╭──

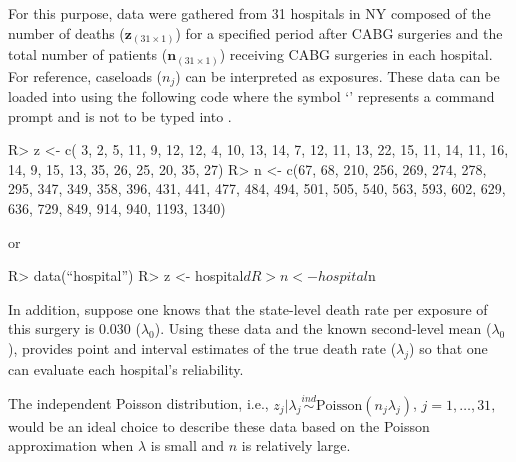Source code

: \documentclass[article]{jss}
\begin{document}
For this purpose, data were gathered from 31 hospitals in NY composed of the number of deaths ($\textbf{z}_{(31\times1)}$) for a specified period after CABG surgeries and the total number of patients ($\textbf{n}_{(31\times1)}$) receiving CABG surgeries in each hospital. For reference, caseloads ($n_{j}$) can be interpreted as exposures. These data can be loaded into  using the following code where the symbol `' represents a command prompt and is not to be typed into .

\begin{CodeChunk}
\begin{CodeInput}
R> z <- c( 3,   2,   5,  11,   9,  12,  12,   4,  10,  13,  14,   7,  12,
          11,  13,  22,  15,  11,  14,  11,  16,  14,   9,  15,  13,  35,
          26,  25,  20,  35,  27)
R> n <- c(67,  68, 210, 256, 269, 274, 278, 295, 347, 349, 358, 396, 431,
         441, 477, 484, 494, 501, 505, 540, 563, 593, 602, 629, 636, 729,
         849, 914, 940, 1193, 1340)
\end{CodeInput}
\end{CodeChunk}
or
\begin{CodeChunk}
\begin{CodeInput}
R> data(``hospital'')
R> z <- hospital$d
R> n <- hospital$n
\end{CodeInput}
\end{CodeChunk}


In addition, suppose one knows that the state-level death rate per exposure of this surgery is 0.030 ($\lambda_{0}$). Using these data and the known second-level mean ($\lambda_{0}$),  provides point and interval estimates of the true death rate ($\lambda_{j}$) so that one can evaluate each hospital's reliability. 


The independent Poisson distribution, i.e.,  $z_{j}\vert \lambda_{j}\stackrel{ind}{\sim} \textrm{Poisson}(n_{j}\lambda_{j})$, $j=1, \ldots, 31,$ would be an ideal choice to describe these data based on the Poisson approximation when $\lambda$ is small and $n$ is relatively large. 
\end{document}
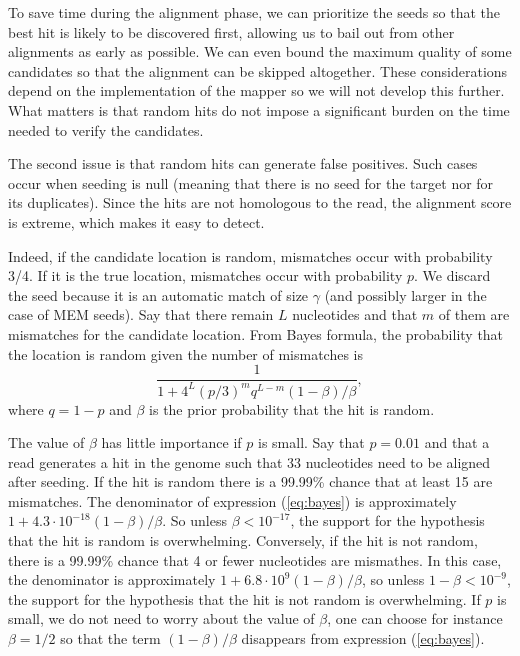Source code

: \documentclass{article}
\begin{document}
To save time during the alignment phase, we can prioritize the seeds so
that the best hit is likely to be discovered first, allowing us to bail
out from other alignments as early as possible. We can even bound the
maximum quality of some candidates so that the alignment can be skipped
altogether. These considerations depend on the implementation of the
mapper so we will not develop this further. What matters is that random
hits do not impose a significant burden on the time needed to verify the
candidates.

The second issue is that random hits can generate false positives. Such
cases occur when seeding is null (meaning that there is no seed for the
target nor for its duplicates). Since the hits are not homologous to the
read, the alignment score is extreme, which makes it easy to detect.

Indeed, if the candidate location is random, mismatches occur with
probability 3/4. If it is the true location, mismatches occur with
probability $p$. We discard the seed because it is an automatic match of
size $\gamma$ (and possibly larger in the case of MEM seeds). Say that
there remain $L$ nucleotides and that $m$ of them are mismatches for the
candidate location. From Bayes formula, the probability that the location
is random given the number of mismatches is
\begin{equation}
\label{eq:bayes}
\frac{1}{1 + 4^L(p/3)^mq^{L-m}(1-\beta)/\beta},
\end{equation}
where $q=1-p$ and $\beta$ is the prior probability that the hit is
random.

The value of $\beta$ has little importance if $p$ is small. Say that
$p=0.01$ and that a read generates a hit in the genome such that 33
nucleotides need to be aligned after seeding. If the hit is random there
is a 99.99\% chance that at least 15 are mismatches. The denominator of
expression (\ref{eq:bayes}) is approximately $1 +
4.3\cdot10^{-18}(1-\beta)/\beta$. So unless $\beta < 10^{-17}$, the
support for the hypothesis that the hit is random is overwhelming.
Conversely, if the hit is not random, there is a 99.99\% chance that 4 or
fewer nucleotides are mismathes. In this case, the denominator is
approximately $1+6.8\cdot10^9(1-\beta)/\beta$, so unless $1-\beta <
10^{-9}$, the support for the hypothesis that the hit is not random is
overwhelming. If $p$ is small, we do not need to worry about the value of
$\beta$, one can choose for instance $\beta=1/2$ so that the term
$(1-\beta)/\beta$ disappears from expression (\ref{eq:bayes}).
\end{document}
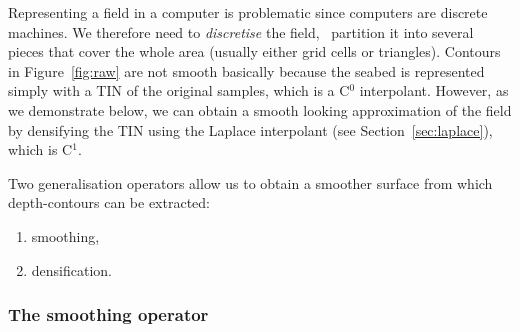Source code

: Representing a field in a computer is problematic since computers are discrete machines.
We therefore need to \emph{discretise} the field, \ie\ partition it into several pieces that cover the whole area (usually either grid cells or triangles).
Contours in Figure~\ref{fig:raw} are not smooth basically because the seabed is represented simply with a TIN of the original samples, which is a C$^0$ interpolant.
However, as we demonstrate below, we can obtain a smooth looking approximation of the field by densifying the TIN using the Laplace interpolant (see Section~\ref{sec:laplace}), which is C$^1$.

%

Two generalisation operators allow us to obtain a smoother surface from which depth-contours can be extracted: 
\begin{enumerate}
  \item smoothing, 
  \item densification.
\end{enumerate}


%
\subsubsection{The smoothing operator}
\label{chap:myapproach:smoothing}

╰──

→ **REQUIRED ACTION**: If a line of the listing above holds the string "with", copy it.

→ **RESPONSE BELOW**:
Indeed, if the candidate location is random, mismatches occur with
probability 3/4. If it is the true location, mismatches occur with
Contours in Figure~\ref{fig:raw} are not smooth basically because the seabed is represented simply with a TIN of the original samples, which is a C$^0$ interpolant.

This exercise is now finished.